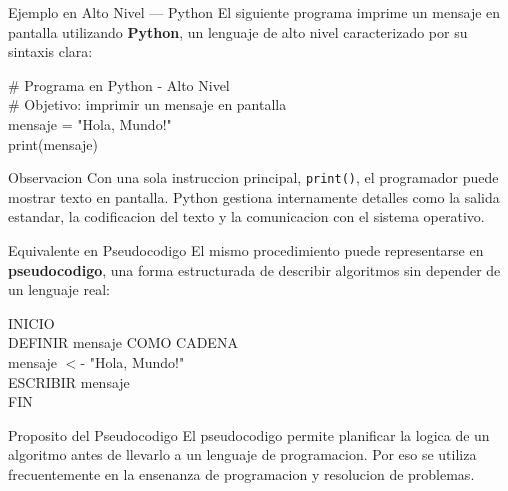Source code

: \documentclass[10pt, aspectratio=169]{beamer}
\newcommand{\codigobox}[1]{
	\begin{block}{}
		\colorbox{codigofondo}{
			\begin{minipage}{0.96\textwidth}
				\ttfamily\scriptsize
				#1
			\end{minipage}
		}
	\end{block}
}
\begin{document}
	\begin{frame}{Ejemplo en Alto Nivel --- Python}
		El siguiente programa imprime un mensaje en pantalla utilizando \textbf{Python},
		un lenguaje de alto nivel caracterizado por su sintaxis clara:
		
		\vspace{0.3cm}
		
		\codigobox{
			\# Programa en Python - Alto Nivel\\
			\# Objetivo: imprimir un mensaje en pantalla\\[0.15cm]
			mensaje = "Hola, Mundo!"\\
			print(mensaje)
		}
		
		\vspace{0.3cm}
		\begin{block}{Observacion}
			Con una sola instruccion principal, \texttt{print()}, el programador puede
			mostrar texto en pantalla. Python gestiona internamente detalles como la salida
			estandar, la codificacion del texto y la comunicacion con el sistema operativo.
		\end{block}
	\end{frame}
	
	\begin{frame}{Equivalente en Pseudocodigo}
		El mismo procedimiento puede representarse en \textbf{pseudocodigo}, una forma
		estructurada de describir algoritmos sin depender de un lenguaje real:
		
		\vspace{0.3cm}
		
		\codigobox{
			INICIO\\
			\hspace*{0.4cm}DEFINIR mensaje COMO CADENA\\
			\hspace*{0.4cm}mensaje $<$- "Hola, Mundo!"\\
			\hspace*{0.4cm}ESCRIBIR mensaje\\
			FIN
		}
		
		\vspace{0.3cm}
		\begin{block}{Proposito del Pseudocodigo}
			El pseudocodigo permite planificar la logica de un algoritmo antes de llevarlo
			a un lenguaje de programacion. Por eso se utiliza frecuentemente en la ensenanza
			de programacion y resolucion de problemas.
		\end{block}
	\end{frame}
	
\end{document}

» Assignment:
A faithful copy of all the data above, without its pictures, is the expected result.

» Problem solution:
Source code

: \documentclass[10pt, aspectratio=169]{beamer}
\newcommand{\codigobox}[1]{
	\begin{block}{}
		\colorbox{codigofondo}{
			\begin{minipage}{0.96\textwidth}
				\ttfamily\scriptsize
				#1
			\end{minipage}
		}
	\end{block}
}
\begin{document}
	\begin{frame}{Ejemplo en Alto Nivel --- Python}
		El siguiente programa imprime un mensaje en pantalla utilizando \textbf{Python},
		un lenguaje de alto nivel caracterizado por su sintaxis clara:
		
		\vspace{0.3cm}
		
		\codigobox{
			\# Programa en Python - Alto Nivel\\
			\# Objetivo: imprimir un mensaje en pantalla\\[0.15cm]
			mensaje = "Hola, Mundo!"\\
			print(mensaje)
		}
		
		\vspace{0.3cm}
		\begin{block}{Observacion}
			Con una sola instruccion principal, \texttt{print()}, el programador puede
			mostrar texto en pantalla. Python gestiona internamente detalles como la salida
			estandar, la codificacion del texto y la comunicacion con el sistema operativo.
		\end{block}
	\end{frame}
	
	\begin{frame}{Equivalente en Pseudocodigo}
		El mismo procedimiento puede representarse en \textbf{pseudocodigo}, una forma
		estructurada de describir algoritmos sin depender de un lenguaje real:
		
		\vspace{0.3cm}
		
		\codigobox{
			INICIO\\
			\hspace*{0.4cm}DEFINIR mensaje COMO CADENA\\
			\hspace*{0.4cm}mensaje $<$- "Hola, Mundo!"\\
			\hspace*{0.4cm}ESCRIBIR mensaje\\
			FIN
		}
		
		\vspace{0.3cm}
		\begin{block}{Proposito del Pseudocodigo}
			El pseudocodigo permite planificar la logica de un algoritmo antes de llevarlo
			a un lenguaje de programacion. Por eso se utiliza frecuentemente en la ensenanza
			de programacion y resolucion de problemas.
		\end{block}
	\end{frame}
	
\end{document}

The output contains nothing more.